Еще когда Вольфганг только входил к графу, из его дома выпорхнула госпожа Ниссер, комедиантка. Она спросила Вольфганга: «Вы хотите, конечно, увидеть граф? – Да. – Он в саду и, Бог знает, когда вернется». Я поинтересовался, известно ли ей, где этот сад? «Да, – ответила она, – и я тоже хотела бы с ним переговорить: пойдемте вместе». Едва мы пересекли портик, граф вышел нам навстречу. С расстояния не более 12 шагов он меня узнал и назвал по имени. Он был чрезвычайно любезен, будучи уже оповещен о моем приезде. Мы не спеша поднялись вместе по лестнице, оставшись одни; я коротко изложил ему часть моих планов, он посоветовал мне напрямую просить аудиенции у Его Курф. Светлости. Если мне не удастся с ним встретиться, что вполне возможно, я должен буду представить, в таком случае, свое дело письменно. Я просил его сохранить это в секрете, и он мне обещал. Когда я сказал, что здесь недостает хорошего композитора, он ответил: «Я это знаю».

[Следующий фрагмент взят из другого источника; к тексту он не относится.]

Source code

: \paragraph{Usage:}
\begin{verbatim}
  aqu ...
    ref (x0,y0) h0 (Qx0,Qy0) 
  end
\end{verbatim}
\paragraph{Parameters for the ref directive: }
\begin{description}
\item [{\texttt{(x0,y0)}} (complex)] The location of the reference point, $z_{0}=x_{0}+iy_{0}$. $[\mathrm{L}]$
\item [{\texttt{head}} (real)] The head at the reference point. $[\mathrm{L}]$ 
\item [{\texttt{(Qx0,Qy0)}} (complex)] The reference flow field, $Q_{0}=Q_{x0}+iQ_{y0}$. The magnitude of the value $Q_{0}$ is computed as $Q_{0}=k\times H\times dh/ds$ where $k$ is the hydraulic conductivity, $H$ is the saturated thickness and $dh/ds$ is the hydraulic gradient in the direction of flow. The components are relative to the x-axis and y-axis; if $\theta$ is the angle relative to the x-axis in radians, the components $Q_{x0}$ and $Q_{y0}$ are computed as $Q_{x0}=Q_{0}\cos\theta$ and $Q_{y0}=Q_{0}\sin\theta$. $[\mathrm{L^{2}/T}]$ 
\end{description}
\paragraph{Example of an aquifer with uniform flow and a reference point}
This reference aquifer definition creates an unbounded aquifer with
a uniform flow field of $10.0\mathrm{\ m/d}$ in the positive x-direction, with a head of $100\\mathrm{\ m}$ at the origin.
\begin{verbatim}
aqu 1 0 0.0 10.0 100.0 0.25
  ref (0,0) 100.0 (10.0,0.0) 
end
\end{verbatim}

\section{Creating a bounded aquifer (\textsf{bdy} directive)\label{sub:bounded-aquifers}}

Настоятельно советую обратиться с письменной просьбой к курфюрсту, – сказал он на прощание, подергивая головой, и слова его прозвучали при этом с неподдельной доброжелательностью. Непременно (дерг), очень (дерг, дерг) советую (дерг, дерг, дерг), – понизив голос, настойчиво повторил он, недвусмысленно намекая на полный успех. То, как он разволновался, узнав об отставке Вольфганга и о его желании остаться при дворе Максимилиана III, и эта его торопливость, с которой граф подталкивал Вольфганга к немедленной подаче курфюрсту прошения, не могли не обнадеживать. Но к словам графа у Вольфганга давно уже не было той беспечной доверчивости, как в 1775 году при постановке Мнимой садовницы: «Пусть мама не беспокоится, всё идет хорошо. Я очень сожалею, что её посещают подозрения относительно графа Зэау. Этот человек и впрямь весьма приятный и учтивый, и у него больше обходительности, чем у многих ему подобных в Зальцбурге». Дерг-дерг подмигивал сощуренным глазом, улыбаясь, граф Зэау-Со и поглаживал белой, как лягушечье брюшко, ладонью морщинистые складки у подбородка.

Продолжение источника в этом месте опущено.